28 Novembre 2018, 07:15am

Publié par Thomas Joly

Si le mouvement des gilets jaunes ébranle le gouvernement, il ébranle aussi, même si peu le soulignent, la presse « mainstream », qui se voit remise en cause dans sa légitimité… au même titre que nos dirigeants parce que, pour beaucoup de manifestants, à tort ou à raison, ils en sont les dociles valets.

La preuve par l’agression – « la tentative de lynchage », ce sont leurs mots – subie par des journalistes de BFM TV, samedi, à Toulouse, qui ont eu, semble-t-il, la peur de leur vie : « Ils avaient la bave aux lèvres », décrit l’un d’eux, comme s’il avait croisé la bête du Gévaudan.

Les gilets jaunes criaient « C’est l’autre enfoiré de BFM, la chaîne de Macron, ces bâtards de BFM », « BFM collabo, BFM collabo »« Ça, c’est le premier truc qu’on n’oublie pas », commente le journaliste. Et puis : « Au bout d’un moment, un mec a donné le top départ, en criant : dégagez, sinon on vous défonce. »

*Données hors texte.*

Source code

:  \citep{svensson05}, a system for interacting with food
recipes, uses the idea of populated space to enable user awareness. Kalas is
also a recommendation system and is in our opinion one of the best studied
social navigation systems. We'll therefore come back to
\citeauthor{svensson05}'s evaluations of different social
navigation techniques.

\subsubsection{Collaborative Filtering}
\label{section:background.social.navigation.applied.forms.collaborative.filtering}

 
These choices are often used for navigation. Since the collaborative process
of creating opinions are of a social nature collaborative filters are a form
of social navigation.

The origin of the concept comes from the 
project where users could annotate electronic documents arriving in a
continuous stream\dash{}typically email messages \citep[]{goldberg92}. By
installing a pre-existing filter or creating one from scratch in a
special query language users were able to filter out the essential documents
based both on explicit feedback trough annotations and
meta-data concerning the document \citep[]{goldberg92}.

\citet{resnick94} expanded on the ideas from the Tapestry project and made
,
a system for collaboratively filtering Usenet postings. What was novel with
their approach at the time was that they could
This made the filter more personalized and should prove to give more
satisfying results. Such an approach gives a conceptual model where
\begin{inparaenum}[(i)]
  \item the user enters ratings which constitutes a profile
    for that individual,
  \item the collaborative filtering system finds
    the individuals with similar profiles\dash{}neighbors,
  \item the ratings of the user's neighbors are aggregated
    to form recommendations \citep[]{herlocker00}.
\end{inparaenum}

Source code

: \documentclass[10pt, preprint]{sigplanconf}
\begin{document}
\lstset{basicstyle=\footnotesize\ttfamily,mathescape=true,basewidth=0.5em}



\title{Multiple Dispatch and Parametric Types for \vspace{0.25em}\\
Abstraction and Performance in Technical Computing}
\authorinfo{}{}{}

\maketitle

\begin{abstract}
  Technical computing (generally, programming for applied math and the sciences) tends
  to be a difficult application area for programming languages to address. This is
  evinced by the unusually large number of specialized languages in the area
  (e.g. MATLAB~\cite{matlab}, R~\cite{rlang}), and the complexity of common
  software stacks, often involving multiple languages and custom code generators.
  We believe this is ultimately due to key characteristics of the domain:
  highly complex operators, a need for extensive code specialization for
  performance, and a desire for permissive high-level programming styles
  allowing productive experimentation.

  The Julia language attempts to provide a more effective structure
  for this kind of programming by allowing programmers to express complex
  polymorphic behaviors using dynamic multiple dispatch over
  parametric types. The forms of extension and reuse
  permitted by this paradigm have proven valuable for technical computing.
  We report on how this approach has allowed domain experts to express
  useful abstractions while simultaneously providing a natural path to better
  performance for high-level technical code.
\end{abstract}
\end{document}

Il affirme ne plus pouvoir mettre la bonnette identifiant son média sur son micro lorsqu’il fait un reportage. Il faut qu’il passe incognito.

Si l’agression de cette équipe est, évidemment, absolument condamnable, elle en dit long sur l’état de délitement du lien entre la presse et les Français et sur la fin d’un règne sans partage depuis des dizaines d’années : celui de la télé.

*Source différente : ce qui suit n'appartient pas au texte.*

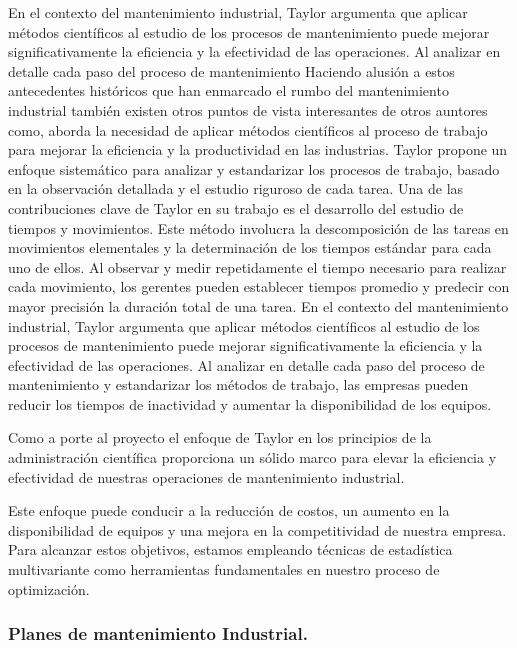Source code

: \documentclass[
  11pt,
  bookmarksnumbered]{article}
\begin{document}
En el contexto del mantenimiento industrial, Taylor argumenta que aplicar métodos científicos al estudio de los procesos de mantenimiento puede mejorar significativamente la eficiencia y la efectividad de las operaciones.
Al analizar en detalle cada paso del proceso de mantenimiento Haciendo alusión a estos antecedentes históricos que han enmarcado el rumbo del mantenimiento industrial también existen otros puntos de vista interesantes de otros auntores como, \textcite{taylor1911principles} aborda la necesidad de aplicar métodos científicos al proceso de trabajo para mejorar la eficiencia y la productividad en las industrias.
Taylor propone un enfoque sistemático para analizar y estandarizar los procesos de trabajo, basado en la observación detallada y el estudio riguroso de cada tarea.
Una de las contribuciones clave de Taylor en su trabajo es el desarrollo del estudio de tiempos y movimientos.
Este método involucra la descomposición de las tareas en movimientos elementales y la determinación de los tiempos estándar para cada uno de ellos.
Al observar y medir repetidamente el tiempo necesario para realizar cada movimiento, los gerentes pueden establecer tiempos promedio y predecir con mayor precisión la duración total de una tarea.
En el contexto del mantenimiento industrial, Taylor argumenta que aplicar métodos científicos al estudio de los procesos de mantenimiento puede mejorar significativamente la eficiencia y la efectividad de las operaciones.
Al analizar en detalle cada paso del proceso de mantenimiento y estandarizar los métodos de trabajo, las empresas pueden reducir los tiempos de inactividad y aumentar la disponibilidad de los equipos.

Como a porte al proyecto el enfoque de Taylor en los principios de la administración científica proporciona un sólido marco para elevar la eficiencia y efectividad de nuestras operaciones de mantenimiento industrial.

Este enfoque puede conducir a la reducción de costos, un aumento en la disponibilidad de equipos y una mejora en la competitividad de nuestra empresa.
Para alcanzar estos objetivos, estamos empleando técnicas de estadística multivariante como herramientas fundamentales en nuestro proceso de optimización.

\hypertarget{planes-de-mantenimiento-industrial.}{%
\subsubsection{Planes de mantenimiento Industrial.}\label{planes-de-mantenimiento-industrial.}}
\end{document}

Celle-ci a envahi les foyers, devenant la baby-sitter des enfants quand ils rentrent, à 4 heures, avec leurs clés, dans un appartement déserté, la demoiselle de compagnie dans les EHPAD à toute heure du jour et de la nuit des personnes âgées, le seul ami venant visiter quotidiennement bien des personnes isolées.

Sauf que, comme dans le fameux roman Une chanson douce de Leïla Slimani (Goncourt 2016), la confiance est rompue. La nounou m’a tuer !

Une grande partie de la « grosse » presse papier et des sites qui lui sont affiliés souffrent du même désamour.

Comment justifier, il est vrai, que le site du Point, magazine sérieux s’il en est, titre, le 24 novembre « EN DIRECT #Gilets Jaunes : l’extrême droite fait basculer la manifestation dans la violence » ? Puis, le 26, sans sembler embarrassé : « Gilets jaunes : les meneurs des casseurs appartiendraient à l’extrême gauche. » On notera, au passage, dans le premier cas, l’emploi de l’indicatif, dans l’autre, du conditionnel…

N’avaient-ils pas des yeux pour voir ? Trouvaient-ils cette manifestation trop insignifiante pour y dépêcher un reporter ? Ou ont-ils bu aveuglément les paroles de Christophe Castaner ?

Qui, s’il n’y avait pas eu les réseaux sociaux, aurait relayé les photos prises sur le vif de slogans antifas et de drapeaux de Che Guevara ? La grande presse court, derrière, lourdement, à son corps défendant (sans jamais la rattraper), derrière la presse alternative, furtive et toujours sur le qui-vive. Et c’est cette vieille dame fatiguée, de mauvaise volonté, bourrelée de préjugée, que les impôts des Français – puisque c’est le cœur du sujet – devraient continuer à subventionner ?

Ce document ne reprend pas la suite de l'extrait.